Tuesday, May 30, 2006

Le parole di Sofri

Per adesso non torno. Tornano però le parole di Sofri. «La vita che continua. Le rondini, per esempio. Leggevo sui giornali che non arrivavano più, che ne sarebbero arrivate sempre meno. Però da me la prima coppia è tornata già con un azzardato anticipo, il 9 aprile, e ora è pieno, e le nidiate hanno già preso il volo. Leggevo dell’aviaria, di un allarme comprensibile e umano, ma con una specie di distrazione rispetto all’eventualità di un cielo malvisto e vuoto di uccelli. Seguo gli assidui convegni di Ahmadinejad – “La montatura dell’Olocausto”, “Il mondo senza sionisti”… – e immagino un mondo senza uccelli e senza ebrei, così, per sventare il contagio. Sui giornali di sabato ho letto dell’allenatore della squadra olimpica irachena di tennis, Ahmed Rashid, e dei due giocatori, Nasser Ali Hatem e Wissam Adel Odah, che sono stati ammazzati a Baghdad perché indossavano i calzoncini corti. Ho letto anche che secondo genetisti inglesi è nato prima l’uovo che la gallina.
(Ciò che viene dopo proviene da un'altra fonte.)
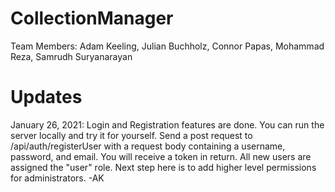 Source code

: # CollectionManager

Team Members: Adam Keeling, Julian Buchholz, Connor Papas, Mohammad Reza, Samrudh Suryanarayan


# Updates  
January 26, 2021: Login and Registration features are done. You can run the server locally and try it for yourself. Send a post request to /api/auth/registerUser with a request body containing a username, password, and email. You will receive a token in return. All new users are assigned the "user" role. Next step here is to add higher level permissions for administrators. -AK
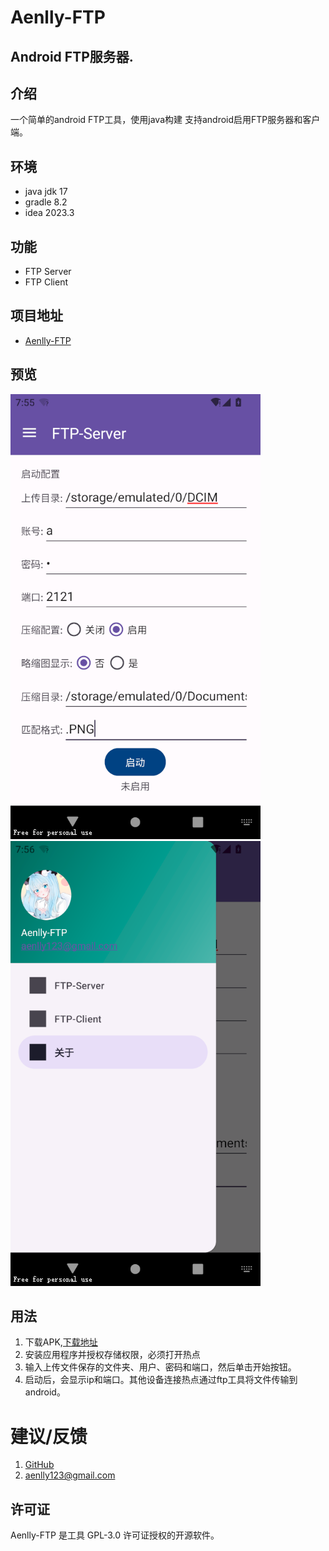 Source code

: # Aenlly-FTP

## Android FTP服务器.

## 介绍

一个简单的android FTP工具，使用java构建 支持android启用FTP服务器和客户端。

## 环境

- java jdk 17
- gradle 8.2
- idea 2023.3

## 功能

- FTP Server
- FTP Client

## 项目地址

- [Aenlly-FTP](https://github.com/Aenlly/Aenlly-FTP)

## 预览

![Snipaste_2024-04-23_15-55-14.png](doc/images/Snipaste_2024-04-23_15-55-14.png)
![Snipaste_2024-04-23_15-57-03.png](doc/images/Snipaste_2024-04-23_15-57-03.png)

## 用法

1. 下载APK,[下载地址](https://github.com/Aenlly/Aenlly-FTP/releases)
2. 安装应用程序并授权存储权限，必须打开热点
3. 输入上传文件保存的文件夹、用户、密码和端口，然后单击开始按钮。
4. 启动后，会显示ip和端口。其他设备连接热点通过ftp工具将文件传输到android。

# 建议/反馈

1. [GitHub](https://github.com/Aenlly/Aenlly-FTP/issues)
2. [aenlly123@gmail.com](mailto:aenlly123@gmail.com)

## 许可证

Aenlly-FTP 是工具 GPL-3.0 许可证授权的开源软件。
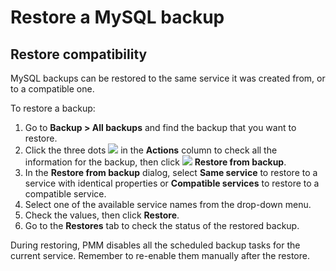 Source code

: # Restore a MySQL backup

## Restore compatibility

MySQL backups can be restored to the same service it was created from, or to a compatible one. 

To restore a backup:

1. Go to <i class="uil uil-history"></i> **Backup > All backups** and find the backup that you want to restore.
2. Click the three dots ![](../_images/dots-three-vertical.png) in the **Actions** column to check all the information for the backup, then click ![](../_images/dots-three-vertical.png) **Restore from backup**.
3. In the **Restore from backup** dialog, select **Same service** to restore to a service with identical properties or **Compatible services** to restore to a compatible service.
4. Select one of the available service names from the drop-down menu.
5. Check the values, then click **Restore**.
6. Go to the **Restores** tab to check the status of the restored backup.

During restoring, PMM disables all the scheduled backup tasks for the current service. Remember to re-enable them manually after the restore.
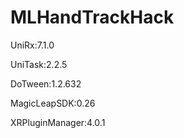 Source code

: # MLHandTrackHack

UniRx:7.1.0

UniTask:2.2.5

DoTween:1.2.632

MagicLeapSDK:0.26

XRPluginManager:4.0.1
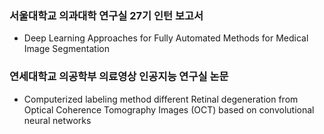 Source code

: ### 서울대학교 의과대학 연구실 27기 인턴 보고서
- Deep Learning Approaches for Fully Automated Methods for Medical Image Segmentation

### 연세대학교 의공학부 의료영상 인공지능 연구실 논문
- Computerized labeling method different Retinal degeneration from Optical Coherence Tomography Images (OCT) based on convolutional neural networks
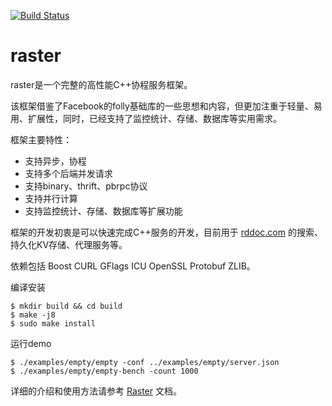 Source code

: [![Build Status](https://travis-ci.org/Yeolar/raster.svg?branch=master)](https://travis-ci.org/Yeolar/raster)

raster
======

raster是一个完整的高性能C++协程服务框架。

该框架借鉴了Facebook的folly基础库的一些思想和内容，但更加注重于轻量、易用、扩展性，同时，已经支持了监控统计、存储、数据库等实用需求。

框架主要特性：

- 支持异步，协程
- 支持多个后端并发请求
- 支持binary、thrift、pbrpc协议
- 支持并行计算
- 支持监控统计、存储、数据库等扩展功能

框架的开发初衷是可以快速完成C++服务的开发，目前用于 [rddoc.com](https://www.rddoc.com/) 的搜索、持久化KV存储、代理服务等。

依赖包括 Boost CURL GFlags ICU OpenSSL Protobuf ZLIB。

编译安装

    $ mkdir build && cd build
    $ make -j8
    $ sudo make install

运行demo

    $ ./examples/empty/empty -conf ../examples/empty/server.json
    $ ./examples/empty/empty-bench -count 1000

详细的介绍和使用方法请参考 [Raster](https://www.rddoc.com/doc/Raster-1.0.0/) 文档。
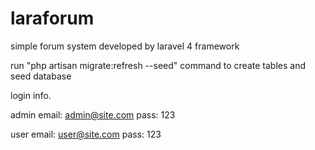 # laraforum


simple forum system developed by laravel 4 framework

run "php artisan migrate:refresh --seed" command to create tables and seed database

login info.

admin
email: admin@site.com
pass: 123

user
email: user@site.com
pass: 123

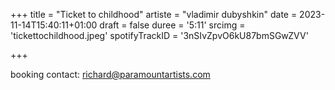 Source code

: +++
title = "Ticket to childhood"
artiste = "vladimir dubyshkin"
date = 2023-11-14T15:40:11+01:00
draft = false
duree = '5:11'
srcimg = 'tickettochildhood.jpeg'
spotifyTrackID = '3nSIvZpvO6kU87bmSGwZVV'

+++

booking contact: richard@paramountartists.com

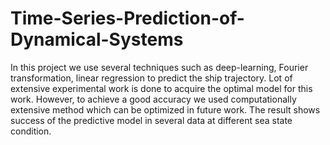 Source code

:# Time-Series-Prediction-of-Dynamical-Systems
In this project we use several
techniques such as deep-learning, Fourier
transformation, linear regression to
predict the ship trajectory. Lot of
extensive experimental work is done to
acquire the optimal model for this work.
However, to achieve a good accuracy we
used computationally extensive method
which can be optimized in future work.
The result shows success of the predictive
model in several data at different sea state
condition.
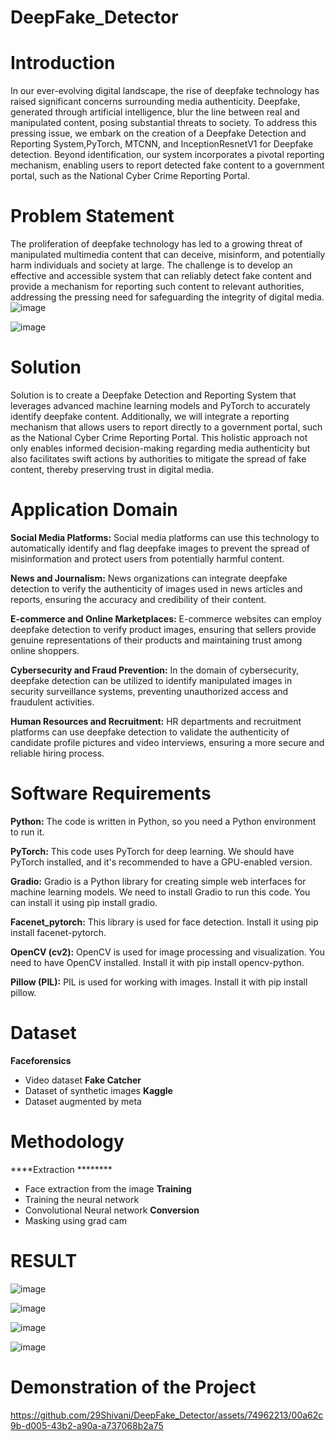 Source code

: # DeepFake_Detector

# Introduction
In our ever-evolving digital landscape, the rise of deepfake technology has raised significant concerns surrounding media authenticity. Deepfake, generated through artificial intelligence, blur the line between real and manipulated content, posing substantial threats to society. To address this pressing issue, we embark on the creation of a Deepfake Detection and Reporting System,PyTorch, MTCNN, and InceptionResnetV1 for Deepfake detection. Beyond identification, our system incorporates a pivotal reporting mechanism, enabling users to report detected fake content to a government portal, such as the National Cyber Crime Reporting Portal.

# Problem Statement
The proliferation of deepfake technology has led to a growing threat of manipulated multimedia content that can deceive, misinform, and potentially harm individuals and society at large. The challenge is to develop an effective and accessible system that can reliably detect fake content and provide a mechanism for reporting such content to relevant authorities, addressing the pressing need for safeguarding the integrity of digital media.
![image](https://github.com/29Shivani/DeepFake_Detector/assets/74962213/53f0e268-114d-4680-a397-7f3454be3214)

![image](https://github.com/29Shivani/DeepFake_Detector/assets/74962213/dd23c1fa-d494-4a17-b3ab-66c9a2757b9c)

# Solution
Solution is to create a Deepfake Detection and Reporting System that leverages advanced machine learning models and PyTorch to accurately identify deepfake content. Additionally, we will integrate a reporting mechanism that allows users to report  directly to a government portal, such as the National Cyber Crime Reporting Portal. This holistic approach not only enables informed decision-making regarding media authenticity but also facilitates swift actions by authorities to mitigate the spread of fake content, thereby preserving trust in digital media.

# Application Domain
**Social Media Platforms:**
Social media platforms can use this technology to automatically identify and flag deepfake images to prevent the spread of misinformation and protect users from potentially harmful content.

**News and Journalism:**
News organizations can integrate deepfake detection to verify the authenticity of images used in news articles and reports, ensuring the accuracy and credibility of their content.

**E-commerce and Online Marketplaces:**
E-commerce websites can employ deepfake detection to verify product images, ensuring that sellers provide genuine representations of their products and maintaining trust among online shoppers.

**Cybersecurity and Fraud Prevention:**
In the domain of cybersecurity, deepfake detection can be utilized to identify manipulated images in security surveillance systems, preventing unauthorized access and fraudulent activities.

**Human Resources and Recruitment:**
HR departments and recruitment platforms can use deepfake detection to validate the authenticity of candidate profile pictures and video interviews, ensuring a more secure and reliable hiring process.

# Software Requirements
**Python:** The code is written in Python, so you need a Python environment to run it.

**PyTorch:** This code uses PyTorch for deep learning. We  should have PyTorch installed, and it's recommended to have a GPU-enabled version.

**Gradio:** Gradio is a Python library for creating simple web interfaces for machine learning models. We need to install Gradio to run this code. You can install it using pip install gradio.

**Facenet_pytorch:** This library is used for face detection. Install it using pip install facenet-pytorch.

**OpenCV (cv2):** OpenCV is used for image processing and visualization. You need to have OpenCV installed. Install it with pip install opencv-python.

**Pillow (PIL):** PIL is used for working with images. Install it with pip install pillow.

# Dataset
**Faceforensics**
 - Video dataset
**Fake Catcher**
 - Dataset of synthetic images
**Kaggle**
 - Dataset augmented by meta

# Methodology
****Extraction ********
 - Face extraction from the image 
**Training**
 - Training the neural network 
 - Convolutional Neural network
**Conversion**
 - Masking using grad cam

# RESULT
![image](https://github.com/29Shivani/DeepFake_Detector/assets/74962213/5d42db78-fe5b-4015-aeec-f423e4072945)

![image](https://github.com/29Shivani/DeepFake_Detector/assets/74962213/80a35b59-ec5a-40f6-8a39-cdcc038767ba)

![image](https://github.com/29Shivani/DeepFake_Detector/assets/74962213/65955938-de77-4ef7-ad44-c76bdb8f5b76)

![image](https://github.com/29Shivani/DeepFake_Detector/assets/74962213/8da80113-40f0-4fee-b6ee-dc3483e42ff7)

# Demonstration of the Project

https://github.com/29Shivani/DeepFake_Detector/assets/74962213/00a62c9b-d005-43b2-a90a-a737068b2a75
Mi ricordo di Sarajevo, quando all’improvviso riusciva ad arrivare ai brulli mercatini una fornitura umanitaria di uova. Si scherzava: è morto prima l’uovo o la gallina? La vita che continua: ci sono le lucciole fra le piante, le stelle in cielo. In galera – 62 mila persone, al momento: ma lasciate che la Cirielli lavori, e vedrete che meraviglie – niente cielo stellato, niente lucciole, occhi sbarrati sul soffitto, o sulla branda di sopra. Non passa giorno – non passa notte – senza che ci pensi, alla galera. Non per solidarietà, per malattia. Fuori, me la prendo per le cose più diverse. L’Olanda non doveva perdere Ayaan Hirsi Ali, comunque davvero si chiamasse. L’Italia doveva convocare Lucarelli. Prodi doveva istituire un ministero per il Nord, con un ministro del Nord, non so, Illy. Guardo le facce in giro, ora che posso andare in giro, e troppe mi sembrano, con tutto il rispetto, brutte e arrabbiate, anzi nemmeno arrabbiate, seccate, risentite. Specialmente quelle delle persone che guidano l’auto e parlano da sole. Poi torno e mi guardo allo specchio, temendo che anche la mia sia così, seccata, rancorosa. La vera differenza sono gli specchi. In galera non ci sono, uno non si vede per anni, poi viene fuori e non fa che incontrarsi, nelle vetrine, nei bar, nei bagni, e spesso non si riconosce e trasale, e poi si volta di qua e di là, si guarda e si riguarda, di fronte, di profilo, fa le facce, muove le gambe, così, per sgranchirsi, per riabituarsi».